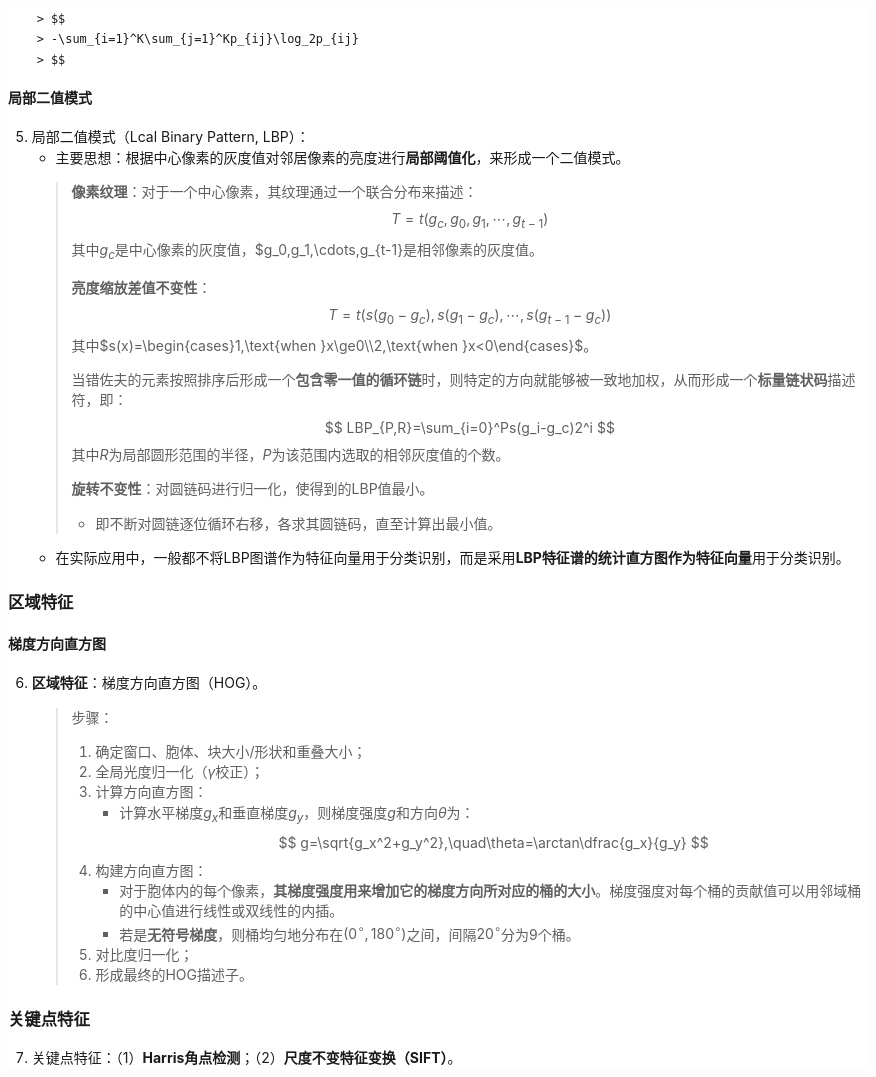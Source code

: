         > $$
        > -\sum_{i=1}^K\sum_{j=1}^Kp_{ij}\log_2p_{ij}
        > $$

#### 局部二值模式

5. 局部二值模式（Lcal Binary Pattern, LBP）：
    - 主要思想：根据中心像素的灰度值对邻居像素的亮度进行**局部阈值化**，来形成一个二值模式。
    > **像素纹理**：对于一个中心像素，其纹理通过一个联合分布来描述：
    > $$
    > T=t(g_c,g_0,g_1,\cdots,g_{t-1})
    > $$
    > 其中$g_c$是中心像素的灰度值，$g_0,g_1,\cdots,g_{t-1}是相邻像素的灰度值。
    >
    > **亮度缩放差值不变性**：
    > $$ 
    > T=t(s(g_0-g_c),s(g_1-g_c),\cdots,s(g_{t-1}-g_c))
    > $$
    > 其中$s(x)=\begin{cases}1,\text{when }x\ge0\\2,\text{when }x<0\end{cases}$。
    > 
    > 当错佐夫的元素按照排序后形成一个**包含零一值的循环链**时，则特定的方向就能够被一致地加权，从而形成一个**标量链状码**描述符，即：
    > $$
    > LBP_{P,R}=\sum_{i=0}^Ps(g_i-g_c)2^i
    > $$
    > 其中$R$为局部圆形范围的半径，$P$为该范围内选取的相邻灰度值的个数。
    > 
    > **旋转不变性**：对圆链码进行归一化，使得到的LBP值最小。
    > - 即不断对圆链逐位循环右移，各求其圆链码，直至计算出最小值。
    - 在实际应用中，一般都不将LBP图谱作为特征向量用于分类识别，而是采用**LBP特征谱的统计直方图作为特征向量**用于分类识别。

### 区域特征

#### 梯度方向直方图

6. **区域特征**：梯度方向直方图（HOG）。
    > 步骤：
    > 1. 确定窗口、胞体、块大小/形状和重叠大小；
    > 2. 全局光度归一化（$\gamma$校正）；
    > 3. 计算方向直方图：
    >    - 计算水平梯度$g_x$和垂直梯度$g_y$，则梯度强度$g$和方向$\theta$为：
    >      $$
    >          g=\sqrt{g_x^2+g_y^2},\quad\theta=\arctan\dfrac{g_x}{g_y}
    >      $$
    > 4. 构建方向直方图：
    >    - 对于胞体内的每个像素，**其梯度强度用来增加它的梯度方向所对应的桶的大小**。梯度强度对每个桶的贡献值可以用邻域桶的中心值进行线性或双线性的内插。
    >    - 若是**无符号梯度**，则桶均匀地分布在$(0^\circ,180^\circ)$之间，间隔$20^\circ$分为9个桶。
    > 5. 对比度归一化；
    > 6. 形成最终的HOG描述子。

### 关键点特征

7. 关键点特征：（1）**Harris角点检测**；（2）**尺度不变特征变换（SIFT）**。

------------

If the data includes images, skip them and copy every line exactly.

Source code

:         > $$
        > -\sum_{i=1}^K\sum_{j=1}^Kp_{ij}\log_2p_{ij}
        > $$

#### 局部二值模式

5. 局部二值模式（Lcal Binary Pattern, LBP）：
    - 主要思想：根据中心像素的灰度值对邻居像素的亮度进行**局部阈值化**，来形成一个二值模式。
    > **像素纹理**：对于一个中心像素，其纹理通过一个联合分布来描述：
    > $$
    > T=t(g_c,g_0,g_1,\cdots,g_{t-1})
    > $$
    > 其中$g_c$是中心像素的灰度值，$g_0,g_1,\cdots,g_{t-1}是相邻像素的灰度值。
    >
    > **亮度缩放差值不变性**：
    > $$ 
    > T=t(s(g_0-g_c),s(g_1-g_c),\cdots,s(g_{t-1}-g_c))
    > $$
    > 其中$s(x)=\begin{cases}1,\text{when }x\ge0\\2,\text{when }x<0\end{cases}$。
    > 
    > 当错佐夫的元素按照排序后形成一个**包含零一值的循环链**时，则特定的方向就能够被一致地加权，从而形成一个**标量链状码**描述符，即：
    > $$
    > LBP_{P,R}=\sum_{i=0}^Ps(g_i-g_c)2^i
    > $$
    > 其中$R$为局部圆形范围的半径，$P$为该范围内选取的相邻灰度值的个数。
    > 
    > **旋转不变性**：对圆链码进行归一化，使得到的LBP值最小。
    > - 即不断对圆链逐位循环右移，各求其圆链码，直至计算出最小值。
    - 在实际应用中，一般都不将LBP图谱作为特征向量用于分类识别，而是采用**LBP特征谱的统计直方图作为特征向量**用于分类识别。

### 区域特征

#### 梯度方向直方图

6. **区域特征**：梯度方向直方图（HOG）。
    > 步骤：
    > 1. 确定窗口、胞体、块大小/形状和重叠大小；
    > 2. 全局光度归一化（$\gamma$校正）；
    > 3. 计算方向直方图：
    >    - 计算水平梯度$g_x$和垂直梯度$g_y$，则梯度强度$g$和方向$\theta$为：
    >      $$
    >          g=\sqrt{g_x^2+g_y^2},\quad\theta=\arctan\dfrac{g_x}{g_y}
    >      $$
    > 4. 构建方向直方图：
    >    - 对于胞体内的每个像素，**其梯度强度用来增加它的梯度方向所对应的桶的大小**。梯度强度对每个桶的贡献值可以用邻域桶的中心值进行线性或双线性的内插。
    >    - 若是**无符号梯度**，则桶均匀地分布在$(0^\circ,180^\circ)$之间，间隔$20^\circ$分为9个桶。
    > 5. 对比度归一化；
    > 6. 形成最终的HOG描述子。

### 关键点特征

7. 关键点特征：（1）**Harris角点检测**；（2）**尺度不变特征变换（SIFT）**。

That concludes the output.